Document images with source code
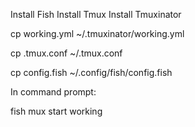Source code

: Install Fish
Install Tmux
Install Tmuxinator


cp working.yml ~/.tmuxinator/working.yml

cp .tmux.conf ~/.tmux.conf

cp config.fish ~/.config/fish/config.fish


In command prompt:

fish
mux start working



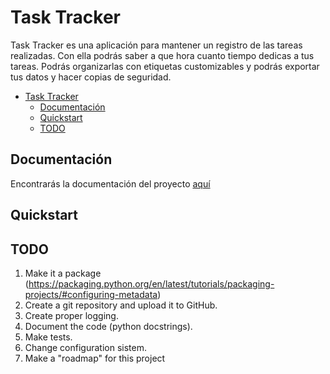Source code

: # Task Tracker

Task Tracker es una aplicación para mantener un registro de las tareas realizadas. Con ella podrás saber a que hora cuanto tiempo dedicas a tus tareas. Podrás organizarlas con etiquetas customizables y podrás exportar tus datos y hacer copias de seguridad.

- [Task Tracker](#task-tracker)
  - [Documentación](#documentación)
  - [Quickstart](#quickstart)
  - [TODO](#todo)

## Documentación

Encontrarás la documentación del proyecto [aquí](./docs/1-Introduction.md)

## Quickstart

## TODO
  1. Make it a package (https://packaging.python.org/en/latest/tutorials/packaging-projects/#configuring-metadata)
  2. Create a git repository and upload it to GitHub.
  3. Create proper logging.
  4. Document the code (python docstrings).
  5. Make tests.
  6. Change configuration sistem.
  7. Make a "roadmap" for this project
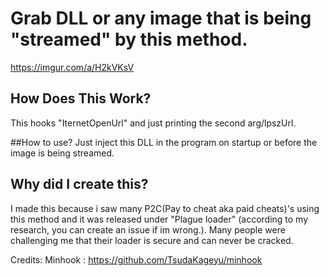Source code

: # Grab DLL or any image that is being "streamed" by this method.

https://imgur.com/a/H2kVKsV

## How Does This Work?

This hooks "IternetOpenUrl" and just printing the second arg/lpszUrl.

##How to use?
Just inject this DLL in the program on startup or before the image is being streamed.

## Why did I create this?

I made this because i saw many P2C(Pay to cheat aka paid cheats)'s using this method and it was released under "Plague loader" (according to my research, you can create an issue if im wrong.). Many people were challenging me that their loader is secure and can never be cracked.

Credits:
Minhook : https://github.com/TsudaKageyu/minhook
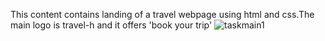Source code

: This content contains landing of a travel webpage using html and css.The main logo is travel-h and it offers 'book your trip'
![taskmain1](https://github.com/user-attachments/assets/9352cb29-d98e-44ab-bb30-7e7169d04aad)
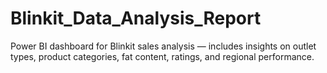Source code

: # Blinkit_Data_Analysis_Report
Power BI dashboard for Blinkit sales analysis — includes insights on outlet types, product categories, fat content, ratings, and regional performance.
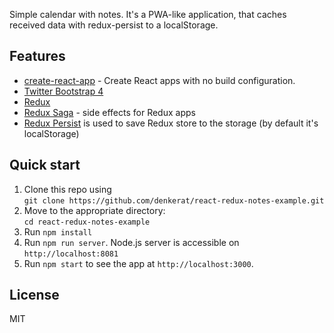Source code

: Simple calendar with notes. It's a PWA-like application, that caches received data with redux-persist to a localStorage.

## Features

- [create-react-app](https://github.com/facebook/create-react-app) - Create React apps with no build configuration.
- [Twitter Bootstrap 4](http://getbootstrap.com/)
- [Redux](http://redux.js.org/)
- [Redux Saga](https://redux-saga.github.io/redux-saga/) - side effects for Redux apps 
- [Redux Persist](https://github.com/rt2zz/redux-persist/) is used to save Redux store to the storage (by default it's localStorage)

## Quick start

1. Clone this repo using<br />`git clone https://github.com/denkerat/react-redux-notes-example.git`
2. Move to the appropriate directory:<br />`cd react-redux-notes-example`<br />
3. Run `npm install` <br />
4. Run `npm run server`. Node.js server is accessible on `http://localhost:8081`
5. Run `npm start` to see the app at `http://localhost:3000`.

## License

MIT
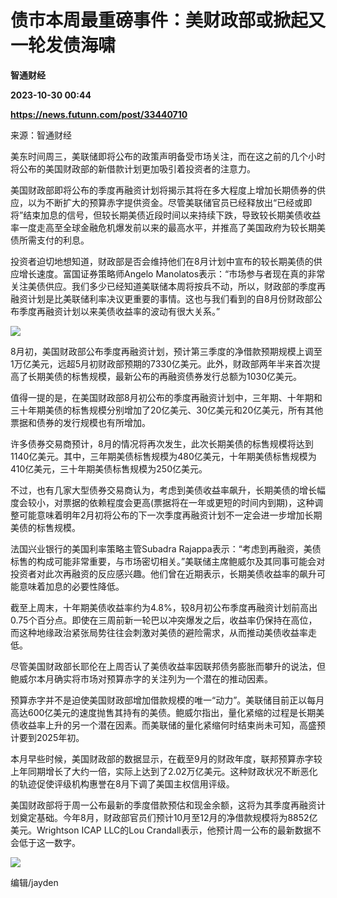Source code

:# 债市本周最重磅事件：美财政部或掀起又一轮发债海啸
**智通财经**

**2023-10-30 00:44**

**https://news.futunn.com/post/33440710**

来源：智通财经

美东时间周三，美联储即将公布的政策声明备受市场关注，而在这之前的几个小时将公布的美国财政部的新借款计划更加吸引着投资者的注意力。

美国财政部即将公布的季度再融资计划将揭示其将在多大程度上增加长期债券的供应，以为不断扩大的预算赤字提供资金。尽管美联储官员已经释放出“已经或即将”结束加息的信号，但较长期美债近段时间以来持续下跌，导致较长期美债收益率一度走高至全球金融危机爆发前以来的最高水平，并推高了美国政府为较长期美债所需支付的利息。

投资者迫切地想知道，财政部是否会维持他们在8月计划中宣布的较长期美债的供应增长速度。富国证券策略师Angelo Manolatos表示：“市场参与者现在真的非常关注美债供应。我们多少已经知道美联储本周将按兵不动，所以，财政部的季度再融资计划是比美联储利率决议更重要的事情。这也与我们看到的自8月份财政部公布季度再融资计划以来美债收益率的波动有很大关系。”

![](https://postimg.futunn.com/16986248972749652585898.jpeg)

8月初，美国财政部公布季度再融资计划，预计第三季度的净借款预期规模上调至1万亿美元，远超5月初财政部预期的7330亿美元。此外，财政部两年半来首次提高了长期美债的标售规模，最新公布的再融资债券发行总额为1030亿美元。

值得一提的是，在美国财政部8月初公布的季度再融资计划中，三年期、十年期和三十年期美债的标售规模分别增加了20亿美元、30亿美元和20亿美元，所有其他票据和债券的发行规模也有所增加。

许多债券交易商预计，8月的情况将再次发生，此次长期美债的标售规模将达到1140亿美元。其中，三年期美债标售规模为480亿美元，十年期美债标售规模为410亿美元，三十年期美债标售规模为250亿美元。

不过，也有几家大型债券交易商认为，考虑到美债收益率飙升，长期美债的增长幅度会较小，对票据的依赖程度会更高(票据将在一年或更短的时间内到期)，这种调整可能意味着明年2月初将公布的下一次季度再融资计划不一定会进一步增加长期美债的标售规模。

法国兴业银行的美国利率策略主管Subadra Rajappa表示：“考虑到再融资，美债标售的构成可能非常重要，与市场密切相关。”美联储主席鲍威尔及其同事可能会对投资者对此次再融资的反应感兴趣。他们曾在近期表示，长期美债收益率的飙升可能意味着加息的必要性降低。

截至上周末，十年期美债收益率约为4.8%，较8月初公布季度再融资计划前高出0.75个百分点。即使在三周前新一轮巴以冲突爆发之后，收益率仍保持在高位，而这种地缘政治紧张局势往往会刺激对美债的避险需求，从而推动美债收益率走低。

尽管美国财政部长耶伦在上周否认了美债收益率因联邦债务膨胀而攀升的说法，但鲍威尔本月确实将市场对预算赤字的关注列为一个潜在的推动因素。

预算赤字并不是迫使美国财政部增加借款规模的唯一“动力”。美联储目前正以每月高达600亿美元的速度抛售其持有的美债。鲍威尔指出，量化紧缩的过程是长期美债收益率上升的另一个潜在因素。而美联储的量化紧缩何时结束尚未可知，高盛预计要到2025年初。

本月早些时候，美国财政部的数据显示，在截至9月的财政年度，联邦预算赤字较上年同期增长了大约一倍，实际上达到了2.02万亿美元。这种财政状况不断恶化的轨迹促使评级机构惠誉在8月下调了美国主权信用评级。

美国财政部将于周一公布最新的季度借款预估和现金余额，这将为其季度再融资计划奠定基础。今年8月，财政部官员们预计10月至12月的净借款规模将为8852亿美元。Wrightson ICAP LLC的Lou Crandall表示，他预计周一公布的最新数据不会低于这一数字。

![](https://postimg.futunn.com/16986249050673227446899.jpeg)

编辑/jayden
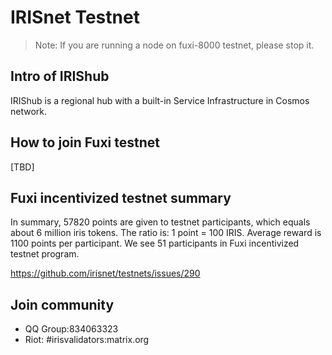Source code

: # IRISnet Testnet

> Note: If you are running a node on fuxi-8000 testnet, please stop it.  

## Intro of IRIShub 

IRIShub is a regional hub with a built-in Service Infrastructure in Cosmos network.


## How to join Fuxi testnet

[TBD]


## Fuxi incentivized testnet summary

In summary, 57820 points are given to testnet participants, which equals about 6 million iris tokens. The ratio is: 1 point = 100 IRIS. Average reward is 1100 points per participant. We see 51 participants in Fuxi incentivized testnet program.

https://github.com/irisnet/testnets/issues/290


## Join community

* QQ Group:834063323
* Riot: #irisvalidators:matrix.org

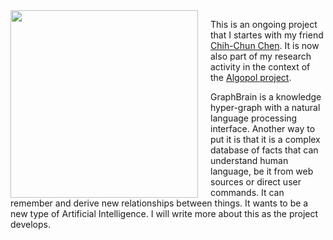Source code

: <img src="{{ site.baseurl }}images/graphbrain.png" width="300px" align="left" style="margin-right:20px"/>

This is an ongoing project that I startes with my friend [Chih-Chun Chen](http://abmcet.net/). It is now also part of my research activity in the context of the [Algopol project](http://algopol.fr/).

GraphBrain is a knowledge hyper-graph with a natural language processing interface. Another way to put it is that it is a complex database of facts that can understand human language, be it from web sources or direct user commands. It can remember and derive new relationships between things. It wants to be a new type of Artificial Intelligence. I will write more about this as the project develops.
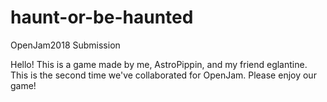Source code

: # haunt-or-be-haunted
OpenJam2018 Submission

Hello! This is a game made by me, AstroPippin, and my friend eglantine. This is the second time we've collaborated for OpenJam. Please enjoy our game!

**What the exercise asks**
Would you repeat exactly, and only, the lines from the start of the records above through the line containing "3. Create proper logging.", with the pictures omitted?

**Result of this exercise**
Source code

: Install Fish
Install Tmux
Install Tmuxinator


cp working.yml ~/.tmuxinator/working.yml

cp .tmux.conf ~/.tmux.conf

cp config.fish ~/.config/fish/config.fish


In command prompt:

fish
mux start working



Source code

: # Task Tracker

Task Tracker es una aplicación para mantener un registro de las tareas realizadas. Con ella podrás saber a que hora cuanto tiempo dedicas a tus tareas. Podrás organizarlas con etiquetas customizables y podrás exportar tus datos y hacer copias de seguridad.

- [Task Tracker](#task-tracker)
  - [Documentación](#documentación)
  - [Quickstart](#quickstart)
  - [TODO](#todo)

## Documentación

Encontrarás la documentación del proyecto [aquí](./docs/1-Introduction.md)

## Quickstart

## TODO
  1. Make it a package (https://packaging.python.org/en/latest/tutorials/packaging-projects/#configuring-metadata)
  2. Create a git repository and upload it to GitHub.
  3. Create proper logging.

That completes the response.